Much to the astonishment of most of her colleagues, City Council member Daphne Tenorio said last night an applicant’s qualifications should not be considered when making committee appointments and instead candidates should simply draw straws to see who gets selected.
Tenorio’s comments came during an unusually tumultuous discussion during which the council rejected a nominee for the Ethics Commission and saw what should have been the routine approval for another person to be named to the Planning & Zoning Commission turn into a maelstrom with Tenorio’s comments.
Even though these dramatic events took place barely 30 minutes after the council’s last meeting of the year began, it was the major topic of conversation among four council members who had yet to leave the council chambers 4½ hours later. All four of them — Dex Ellison, Tracy Scheel, Mayor pro tem Shane Arabie and Mayor Travis Mitchell — said they were still shocked, surprised and perplexed by Tenorio’s suggestion that a person’s qualifications for serving on a city board or committee should be ignored and instead they should engage in some form of a lottery to determine how vacancies are filled.
During the discussion over the nomination of engineer Paul Scheibmeir to the Planning & Zoning Commission, Tenorio expressed concern that, if approved, his appointment would result in five planning commissioners living west of I-35 and only two living east. She failed, however, to explain how drawing lots for these positions would rectify that geographical imbalance or, even more importantly, to give any proof that this geographical distribution has had any effect on decisions made by planning commissioners.
In fact, Tenorio’s motives appeared to have more to do with revenge than the council’s committee selection process, a process that was actually reviewed, changed and adopted by the council earlier this year for the purpose of getting more qualified individuals on these committees. Prior to the vote on Scheibmeir, who, by the way, won council approval by a 6-1 vote (Need I say who voted against?), the council rejected Alex Villalobos’s nomination of Marco Pizana to the Ethics Commission with Tenorio being the only council member joining Villalobos in voting for Pizana. Last month, Pizana lost a city council election race and has publicly declared he plans to run again in 2019. The five council members voting against the nomination said the Ethics Commission is the one body filled with city council appointees that should be free from any political influence even if that means excluding those who might otherwise be qualified if they have announced plans to run for elective office.
Still, Tenorio’s comments left many observers scratching their heads over how someone could support the concept that a person’s qualifications should not be a criterion for serving on a city committee.
But that was not the only dramatic moment of last night’s city council meeting. The second one came during consideration of a zoning change request for property located on Windy Hill Road that the owner wanted to convert into an apartment complex with a small area set aside for a gas station/convenience store. The item was held over from the council’s last meeting on Nov. 21 to give City Attorney Frank Garza ample opportunity to research whether an agreement the owner signed with Hays County before his property was annexed by the city that gave him permission to build the complex superseded any action the council might take.
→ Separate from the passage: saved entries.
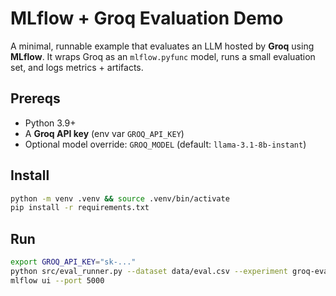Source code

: # MLflow + Groq Evaluation Demo

A minimal, runnable example that evaluates an LLM hosted by **Groq** using **MLflow**.
It wraps Groq as an `mlflow.pyfunc` model, runs a small evaluation set, and logs metrics + artifacts.

## Prereqs
- Python 3.9+
- A **Groq API key** (env var `GROQ_API_KEY`)
- Optional model override: `GROQ_MODEL` (default: `llama-3.1-8b-instant`)

## Install
```bash
python -m venv .venv && source .venv/bin/activate
pip install -r requirements.txt
```

## Run
```bash
export GROQ_API_KEY="sk-..."
python src/eval_runner.py --dataset data/eval.csv --experiment groq-eval-demo --output_dir runs/demo
mlflow ui --port 5000
```
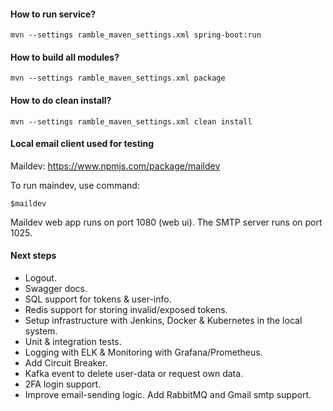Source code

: #### How to run service?
```
mvn --settings ramble_maven_settings.xml spring-boot:run
```

#### How to build all modules?
```
mvn --settings ramble_maven_settings.xml package
```

#### How to do clean install?
```
mvn --settings ramble_maven_settings.xml clean install
```

#### Local email client used for testing
Maildev: https://www.npmjs.com/package/maildev

To run maindev, use command: 
```
$maildev
```
Maildev web app runs on port 1080 (web ui). The SMTP server runs on port 1025.

#### Next steps
* Logout.
* Swagger docs.
* SQL support for tokens & user-info.
* Redis support for storing invalid/exposed tokens.
* Setup infrastructure with Jenkins, Docker & Kubernetes in the local system.
* Unit & integration tests.
* Logging with ELK & Monitoring with Grafana/Prometheus.
* Add Circuit Breaker.
* Kafka event to delete user-data or request own data.
* 2FA login support.
* Improve email-sending logic. Add RabbitMQ and Gmail smtp support.
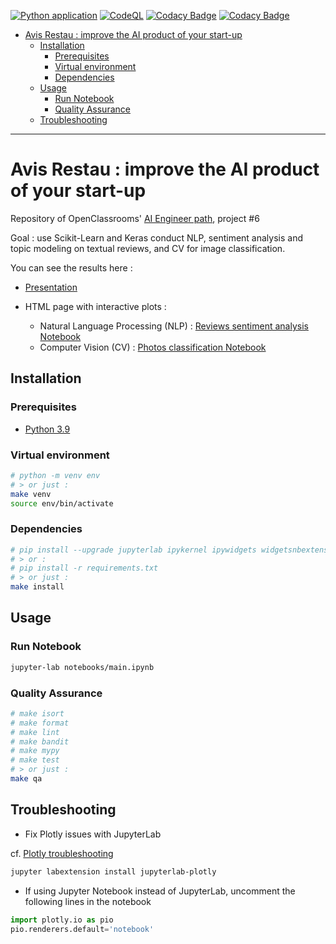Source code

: [![Python application](https://github.com/fleuryc/oc_ingenieur-ia_P6-Ameliorez-le-produit-IA-de-votre-start-up/actions/workflows/python-app.yml/badge.svg)](https://github.com/fleuryc/oc_ingenieur-ia_P6-Ameliorez-le-produit-IA-de-votre-start-up/actions/workflows/python-app.yml)
[![CodeQL](https://github.com/fleuryc/oc_ingenieur-ia_P6-Ameliorez-le-produit-IA-de-votre-start-up/actions/workflows/codeql-analysis.yml/badge.svg)](https://github.com/fleuryc/oc_ingenieur-ia_P6-Ameliorez-le-produit-IA-de-votre-start-up/actions/workflows/codeql-analysis.yml)
[![Codacy Badge](https://app.codacy.com/project/badge/Grade/79b1cde8627141de8d00df17edd319de)](https://www.codacy.com/gh/fleuryc/oc_ingenieur-ia_P6-Ameliorez-le-produit-IA-de-votre-start-up/dashboard)
[![Codacy Badge](https://app.codacy.com/project/badge/Coverage/79b1cde8627141de8d00df17edd319de)](https://www.codacy.com/gh/fleuryc/oc_ingenieur-ia_P6-Ameliorez-le-produit-IA-de-votre-start-up/dashboard)

- [Avis Restau : improve the AI product of your start-up](#avis-restau--improve-the-ai-product-of-your-start-up)
  - [Installation](#installation)
    - [Prerequisites](#prerequisites)
    - [Virtual environment](#virtual-environment)
    - [Dependencies](#dependencies)
  - [Usage](#usage)
    - [Run Notebook](#run-notebook)
    - [Quality Assurance](#quality-assurance)
  - [Troubleshooting](#troubleshooting)

* * *

# Avis Restau : improve the AI product of your start-up

Repository of OpenClassrooms' [AI Engineer path](https://openclassrooms.com/fr/paths/188-ingenieur-ia), project #6

Goal : use Scikit-Learn and Keras conduct NLP, sentiment analysis and topic modeling on textual reviews, and CV for image classification.

You can see the results here :

-   [Presentation](https://fleuryc.github.io/oc_ingenieur-ia_P6-Ameliorez-le-produit-IA-de-votre-start-up/index.html)

-   HTML page with interactive plots :
    -   Natural Language Processing (NLP) : [Reviews sentiment analysis Notebook](https://fleuryc.github.io/oc_ingenieur-ia_P6-Ameliorez-le-produit-IA-de-votre-start-up/reviews.html)
    -   Computer Vision (CV) : [Photos classification Notebook](https://fleuryc.github.io/oc_ingenieur-ia_P6-Ameliorez-le-produit-IA-de-votre-start-up/photos.html)

## Installation

### Prerequisites

-   [Python 3.9](https://www.python.org/downloads/)

### Virtual environment

```bash
# python -m venv env
# > or just :
make venv
source env/bin/activate
```

### Dependencies

```bash
# pip install --upgrade jupyterlab ipykernel ipywidgets widgetsnbextension graphviz python-dotenv requests matplotlib seaborn plotly numpy statsmodels pandas sklearn lightgbm nltk spacy gensim pyldavis Pillow scikit-image opencv-python tensorflow
# > or :
# pip install -r requirements.txt
# > or just :
make install
```

## Usage

### Run Notebook

```bash
jupyter-lab notebooks/main.ipynb
```

### Quality Assurance

```bash
# make isort
# make format
# make lint
# make bandit
# make mypy
# make test
# > or just :
make qa
```

## Troubleshooting

-   Fix Plotly issues with JupyterLab

cf. [Plotly troubleshooting](https://plotly.com/python/troubleshooting/#jupyterlab-problems)

```bash
jupyter labextension install jupyterlab-plotly
```

-   If using Jupyter Notebook instead of JupyterLab, uncomment the following lines in the notebook

```python
import plotly.io as pio
pio.renderers.default='notebook'
```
Even though Garza said his research suggested the city’s hands were tied because of that agreement, the council seemed on the verge of rejecting the zoning request. Tenorio had made a motion to deny the zoning change and it was seconded by Damon Fogley who stated he opposed the zoning change because there was already too much traffic congestion on Windy Hill Road. And judging from the comments made when this item came up for discussion at the council’s Nov. 21 meeting, only Arabie seemed to be a sure vote in favor of the zoning change.
But when Ellison asked Garza what exactly would be the legal ramifications on all parties of any council decision, Garza said that answer could only come during a discussion that took place in an executive session setting. Following a 30-minute executive session, council members filed back into their respective places on the dais and without any discussion demurely voted 6-1 to approve the zoning change recommended earlier last month by the Planning & Zoning Commission.
The council also approved delaying the start of the Lehman Road reconstruction for at least four months in the hope that the project might qualify to receive state and federal funding that would pay 80 percent of the cost of that project, along with four other planned capital improvement projects, the most expensive of which is the relocation of the railroad siding that results in stopped trains blocking traffic on Center Street in the heart of the city’s downtown area. The council was told that if the Lehman project scores high enough to receive these federal and state dollars, the revenues generated when voters approved the sale of bonds to finance the Lehman project could be used to add other-desired amenities to it, specifically a bridge that would completely remove Lehman from a flood plain. That was enough to convince all seven council members to vote in favor of a request to apply for the money.